Thank You!  We appreciate and respect your opinion.

----------


## Robert Martellaro

> What would we want to see in a new lens brand since we only have a few thousand already?  It is time to break the mold and offer what you want to provide.
> 
> Give me some thoughts and we will see what we can deliver in the near future.  
> 
> Craig
> www.autolensapp.com


If you're talking about the future of branding, as "Mr Wonderful" would say- I'm out. WRT to the future of progressive optics technology, the laws of physics say we've done all we can with existing technology. Alternative materials and technologies, including electro-optics, looks promising for presbyopic wearers of eyeglasses.

evisionclockdemo.mp4

----------


## optical24/7

> If you're talking about the future of branding, as "Mr Wonderful" would say- I'm out. WRT to the future of progressive optics technology, the laws of physics say we've done all we can with existing technology. Alternative materials and technologies, including electro-optics, looks promising for presbyopic wearers of eyeglasses.
> 
> evisionclockdemo.mp4


Yep.

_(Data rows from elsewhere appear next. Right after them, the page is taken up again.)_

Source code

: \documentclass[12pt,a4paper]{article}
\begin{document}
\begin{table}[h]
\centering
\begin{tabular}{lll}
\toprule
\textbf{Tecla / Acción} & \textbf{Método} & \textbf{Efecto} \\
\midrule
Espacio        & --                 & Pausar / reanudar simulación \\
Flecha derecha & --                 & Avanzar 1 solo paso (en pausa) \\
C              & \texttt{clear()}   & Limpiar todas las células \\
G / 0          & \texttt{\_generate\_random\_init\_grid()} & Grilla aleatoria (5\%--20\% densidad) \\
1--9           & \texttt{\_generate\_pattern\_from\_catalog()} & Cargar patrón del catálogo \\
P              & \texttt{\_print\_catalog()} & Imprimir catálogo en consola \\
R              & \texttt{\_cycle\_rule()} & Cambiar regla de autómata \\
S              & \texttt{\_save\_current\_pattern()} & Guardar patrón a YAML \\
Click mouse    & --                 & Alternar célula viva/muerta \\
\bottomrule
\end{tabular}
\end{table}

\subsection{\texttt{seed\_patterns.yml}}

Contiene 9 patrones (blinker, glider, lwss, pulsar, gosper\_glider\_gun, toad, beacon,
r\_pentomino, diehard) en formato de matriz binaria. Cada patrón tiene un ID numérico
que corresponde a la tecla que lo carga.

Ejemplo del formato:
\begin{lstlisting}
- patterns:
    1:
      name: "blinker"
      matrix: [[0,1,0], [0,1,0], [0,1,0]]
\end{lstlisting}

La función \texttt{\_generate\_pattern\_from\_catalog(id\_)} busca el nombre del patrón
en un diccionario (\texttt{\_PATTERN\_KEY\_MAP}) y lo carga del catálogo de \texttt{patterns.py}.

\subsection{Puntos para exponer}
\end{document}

Give me a lens that auto-focuses using range finder tech.

----------


## HindSight2020

> The App leads to the lens system so they are related and need each other to be effective.  We have 2 financial advisers on the team; one has his MBA from Harvard while being a CPA and the other is another CPA who specialized in technology companies who happens to be my uncle.  He works for free but the other guy gets paid.  Thanks for the advice and we are sure we need more as we continue on the journey.
> 
> There is no plan on an auto zoom lens but I have not spoken to Rochester Optical yet so it may be on the way with a google glass.  We could then simulate a mirror over them so you can stare down the beach in comfort.
> Ask and you may receive.


I hope my realistic criticism provides motivational enthusiasm.  I've been doing this 30 years now and I'm just not feeling it.  MBA's, CPA's, Harvard...none of that guarantees success.  Most of the world's top earners/inventors/entrepreneurs never had a post secondary education.

----------


## Craig

> I hope my realistic criticism provides motivational enthusiasm.  I've been doing this 30 years now and I'm just not feeling it.  MBA's, CPA's, Harvard...none of that guarantees success.  Most of the world's top earners/inventors/entrepreneurs never had a post secondary education.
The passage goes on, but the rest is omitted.